Con ustedes, Philippe Muray
Con ustedes, Philippe Muray

¿De qué, de quién, de quiénes nos habla Philippe Muray a continuación?

En el reino de la grafomanía, es imposible, literalmente, saber qué fue la literatura.
Es casi igual de difícil decir qué es la grafomanía.
La grafomanía ha comenzado allí donde acabó la literatura. Nadie sabe la fecha de esta sustitución. Lo que parece cierto, en cambio, es que hay un momento, más o menos misterioso, en que la literatura se desliza al olvido de sí misma, abandonando detrás de sí a la grafomanía como el signo brillante y vacío de su realidad desaparecida.
La grafomanía es el significante que continúa flotando como una nebulosa sobre los significados borrados.
La grafomanía es la heredera satisfecha de la degradación del referente.

En ausencia de las artes, adviene lo que se llama “expresarse”.
El “expresarse” constituye el todo de la Cultura.
El grafómano “se expresa” más bien que escribir y, para “expresarse”, no tiene ninguna necesidad de haber leído a Shakespeare o a Diderot; es incluso preferible que ni siquiera los conozca.
Le es indispensable, en cambio, conservar su alma de niño.
O partir en su busca, lo que es una ocupación de tiempo completo.
Al grafómano nunca le es difícil responder cuando se le pregunta desde cuándo escribe.

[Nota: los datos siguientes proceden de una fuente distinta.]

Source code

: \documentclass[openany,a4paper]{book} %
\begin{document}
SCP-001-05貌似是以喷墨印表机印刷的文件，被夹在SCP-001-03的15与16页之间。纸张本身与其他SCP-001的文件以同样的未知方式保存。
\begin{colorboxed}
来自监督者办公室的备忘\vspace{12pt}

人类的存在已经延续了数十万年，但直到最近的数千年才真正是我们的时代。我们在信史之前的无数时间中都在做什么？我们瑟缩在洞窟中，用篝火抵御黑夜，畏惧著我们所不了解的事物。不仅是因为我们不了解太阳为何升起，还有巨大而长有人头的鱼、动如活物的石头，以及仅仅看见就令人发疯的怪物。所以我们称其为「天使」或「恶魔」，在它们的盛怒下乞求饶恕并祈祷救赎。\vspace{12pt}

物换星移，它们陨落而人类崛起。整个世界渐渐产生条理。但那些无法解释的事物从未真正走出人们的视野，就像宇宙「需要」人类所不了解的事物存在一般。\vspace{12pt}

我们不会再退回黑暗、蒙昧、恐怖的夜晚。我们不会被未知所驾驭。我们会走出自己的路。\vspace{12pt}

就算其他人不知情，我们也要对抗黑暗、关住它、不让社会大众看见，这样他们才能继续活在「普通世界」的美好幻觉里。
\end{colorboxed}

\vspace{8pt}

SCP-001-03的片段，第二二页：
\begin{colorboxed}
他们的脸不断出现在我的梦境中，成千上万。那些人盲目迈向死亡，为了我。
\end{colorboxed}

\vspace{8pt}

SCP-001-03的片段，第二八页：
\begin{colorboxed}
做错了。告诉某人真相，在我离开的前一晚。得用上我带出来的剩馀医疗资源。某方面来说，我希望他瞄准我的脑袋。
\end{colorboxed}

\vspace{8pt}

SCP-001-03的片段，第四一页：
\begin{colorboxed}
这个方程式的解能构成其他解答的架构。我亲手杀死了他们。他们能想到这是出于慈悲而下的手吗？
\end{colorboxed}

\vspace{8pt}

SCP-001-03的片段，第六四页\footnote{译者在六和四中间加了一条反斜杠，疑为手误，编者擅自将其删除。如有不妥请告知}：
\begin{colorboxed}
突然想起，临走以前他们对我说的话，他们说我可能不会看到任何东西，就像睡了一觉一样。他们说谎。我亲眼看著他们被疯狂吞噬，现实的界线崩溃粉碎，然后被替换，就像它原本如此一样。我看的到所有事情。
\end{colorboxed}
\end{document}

Es simple: desde siempre. Él escribía en el vientre de su madre y aún escribirá después de su propia muerte, se puede confiar en esto.
Desde que la literatura ya no interesa a nadie, todo el mundo escribe. Este fenómeno no puede ser realmente comprendido más que si se lo sitúa en el interior de la nueva religión universal del Niño, que hace furor precisamente desde que los niños ya no existen. El Niño como imagen, estereotipo sagrado, ha venido en compensación por el niño desaparecido. De esta religión (cuyo pedófilo es Satán), el grafómano, por su elogio permanente del niño, se revela como uno de los apóstoles más convencidos. La grafomanía es en principio y ante todo una niñomanía.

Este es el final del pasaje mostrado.